You gave me a place to belong, along with a team, a role, a reason to be proud when I worked hard and a reason to feel brave when I made mistakes. You taught me that my effort actually matters and that practice is how I get better. Even more, you have taught me that getting better doesn’t happen right away, but that it shows up one rep, one game, and one season at a time.
But sometimes, Sport, you feel like a bunch of bricks in my bag, weighing me down. You have made my heart race before games and my stomach drop after a mistake. I learned what it feels like to win and also what it feels like to lose when every eye was on me. I learned that my performance could also feel like my self-worth and that making an error could follow me a long time after the game was over.

You have taught me how to handle pressure, but sometimes, you gave me too much of it. I heard the voices from the sidelines and the one inside my head telling me that I had to do better – had to be better. I worried a lot about letting my teammates, or parents, or coaches down and I wondered, a lot, if I was even good enough to keep playing.
But you kept on teaching me. You showed me that losing hurts, but that the feelings don’t last forever, like I thought it would. I’ve been taught that mistakes do not erase how hard I try and showing back up takes a lot of courage. Sports, you have helped me learn how to breathe, refocus, and try again, however many times I need to.
You’ve taught me about teamwork and how to cheer for others even when I was disappointed and how to celebrate wins. I’ve also been taught how to sit together in losses.

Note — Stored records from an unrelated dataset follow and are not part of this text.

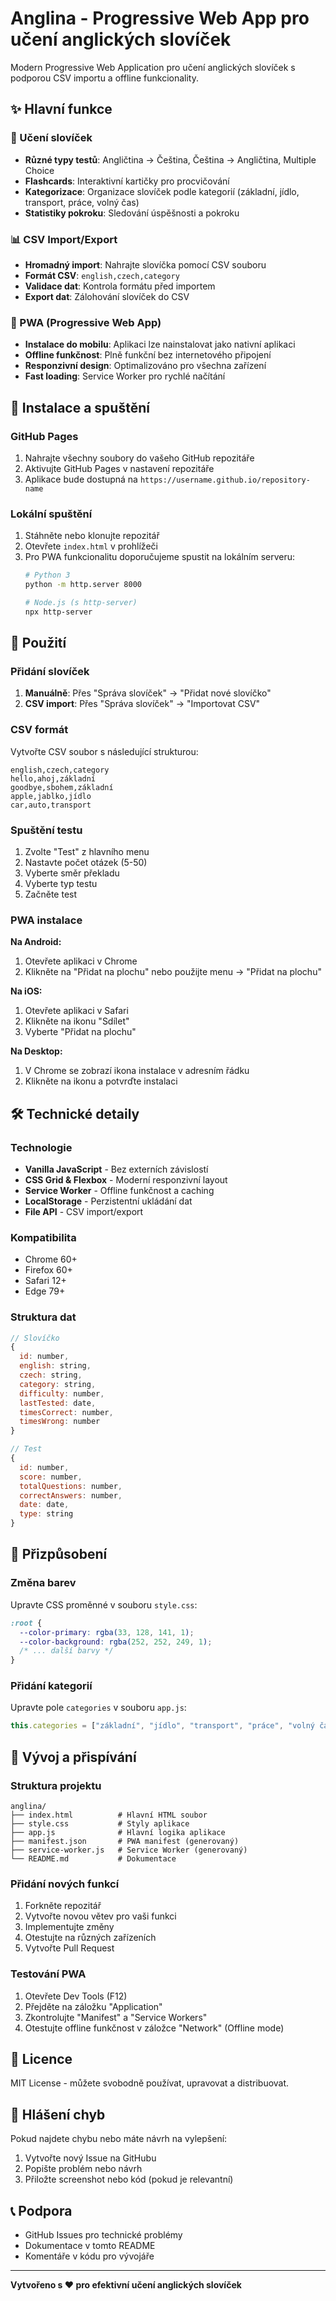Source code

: # Anglina - Progressive Web App pro učení anglických slovíček

Modern Progressive Web Application pro učení anglických slovíček s podporou CSV importu a offline funkcionality.

## ✨ Hlavní funkce

### 🎯 Učení slovíček
- **Různé typy testů**: Angličtina → Čeština, Čeština → Angličtina, Multiple Choice
- **Flashcards**: Interaktivní kartičky pro procvičování
- **Kategorizace**: Organizace slovíček podle kategorií (základní, jídlo, transport, práce, volný čas)
- **Statistiky pokroku**: Sledování úspěšnosti a pokroku

### 📊 CSV Import/Export
- **Hromadný import**: Nahrajte slovíčka pomocí CSV souboru
- **Formát CSV**: `english,czech,category`
- **Validace dat**: Kontrola formátu před importem
- **Export dat**: Zálohování slovíček do CSV

### 📱 PWA (Progressive Web App)
- **Instalace do mobilu**: Aplikaci lze nainstalovat jako nativní aplikaci
- **Offline funkčnost**: Plně funkční bez internetového připojení
- **Responzivní design**: Optimalizováno pro všechna zařízení
- **Fast loading**: Service Worker pro rychlé načítání

## 🚀 Instalace a spuštění

### GitHub Pages
1. Nahrajte všechny soubory do vašeho GitHub repozitáře
2. Aktivujte GitHub Pages v nastavení repozitáře
3. Aplikace bude dostupná na `https://username.github.io/repository-name`

### Lokální spuštění
1. Stáhněte nebo klonujte repozitář
2. Otevřete `index.html` v prohlížeči
3. Pro PWA funkcionalitu doporučujeme spustit na lokálním serveru:
   ```bash
   # Python 3
   python -m http.server 8000
   
   # Node.js (s http-server)
   npx http-server
   ```

## 📖 Použití

### Přidání slovíček
1. **Manuálně**: Přes "Správa slovíček" → "Přidat nové slovíčko"
2. **CSV import**: Přes "Správa slovíček" → "Importovat CSV"

### CSV formát
Vytvořte CSV soubor s následující strukturou:
```csv
english,czech,category
hello,ahoj,základní
goodbye,sbohem,základní
apple,jablko,jídlo
car,auto,transport
```

### Spuštění testu
1. Zvolte "Test" z hlavního menu
2. Nastavte počet otázek (5-50)
3. Vyberte směr překladu
4. Vyberte typ testu
5. Začněte test

### PWA instalace
**Na Android:**
1. Otevřete aplikaci v Chrome
2. Klikněte na "Přidat na plochu" nebo použijte menu → "Přidat na plochu"

**Na iOS:**
1. Otevřete aplikaci v Safari
2. Klikněte na ikonu "Sdílet"
3. Vyberte "Přidat na plochu"

**Na Desktop:**
1. V Chrome se zobrazí ikona instalace v adresním řádku
2. Klikněte na ikonu a potvrďte instalaci

## 🛠️ Technické detaily

### Technologie
- **Vanilla JavaScript** - Bez externích závislostí
- **CSS Grid & Flexbox** - Moderní responzivní layout
- **Service Worker** - Offline funkčnost a caching
- **LocalStorage** - Perzistentní ukládání dat
- **File API** - CSV import/export

### Kompatibilita
- Chrome 60+
- Firefox 60+
- Safari 12+
- Edge 79+

### Struktura dat
```javascript
// Slovíčko
{
  id: number,
  english: string,
  czech: string,
  category: string,
  difficulty: number,
  lastTested: date,
  timesCorrect: number,
  timesWrong: number
}

// Test
{
  id: number,
  score: number,
  totalQuestions: number,
  correctAnswers: number,
  date: date,
  type: string
}
```

## 🎨 Přizpůsobení

### Změna barev
Upravte CSS proměnné v souboru `style.css`:
```css
:root {
  --color-primary: rgba(33, 128, 141, 1);
  --color-background: rgba(252, 252, 249, 1);
  /* ... další barvy */
}
```

### Přidání kategorií
Upravte pole `categories` v souboru `app.js`:
```javascript
this.categories = ["základní", "jídlo", "transport", "práce", "volný čas", "nová kategorie"];
```

## 🔧 Vývoj a přispívání

### Struktura projektu
```
anglina/
├── index.html          # Hlavní HTML soubor
├── style.css           # Styly aplikace
├── app.js              # Hlavní logika aplikace
├── manifest.json       # PWA manifest (generovaný)
├── service-worker.js   # Service Worker (generovaný)
└── README.md           # Dokumentace
```

### Přidání nových funkcí
1. Forkněte repozitář
2. Vytvořte novou větev pro vaši funkci
3. Implementujte změny
4. Otestujte na různých zařízeních
5. Vytvořte Pull Request

### Testování PWA
1. Otevřete Dev Tools (F12)
2. Přejděte na záložku "Application"
3. Zkontrolujte "Manifest" a "Service Workers"
4. Otestujte offline funkčnost v záložce "Network" (Offline mode)

## 📝 Licence

MIT License - můžete svobodně používat, upravovat a distribuovat.

## 🐛 Hlášení chyb

Pokud najdete chybu nebo máte návrh na vylepšení:
1. Vytvořte nový Issue na GitHubu
2. Popište problém nebo návrh
3. Přiložte screenshot nebo kód (pokud je relevantní)

## 📞 Podpora

- GitHub Issues pro technické problémy
- Dokumentace v tomto README
- Komentáře v kódu pro vývojáře

---

**Vytvořeno s ❤️ pro efektivní učení anglických slovíček**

You also taught me about myself – what I’m good at and what I need to work on. I know, now, how to respond when things don’t go my way and how strong I can be, not just physically, but in my mind, too.

So, Sports, I hope we can keep growing together. I hope I remember that you’re supposed to be about learning, moving, and happiness and not just about scores and stats. I hope I can play you because I love you, not because I’m afraid of failing.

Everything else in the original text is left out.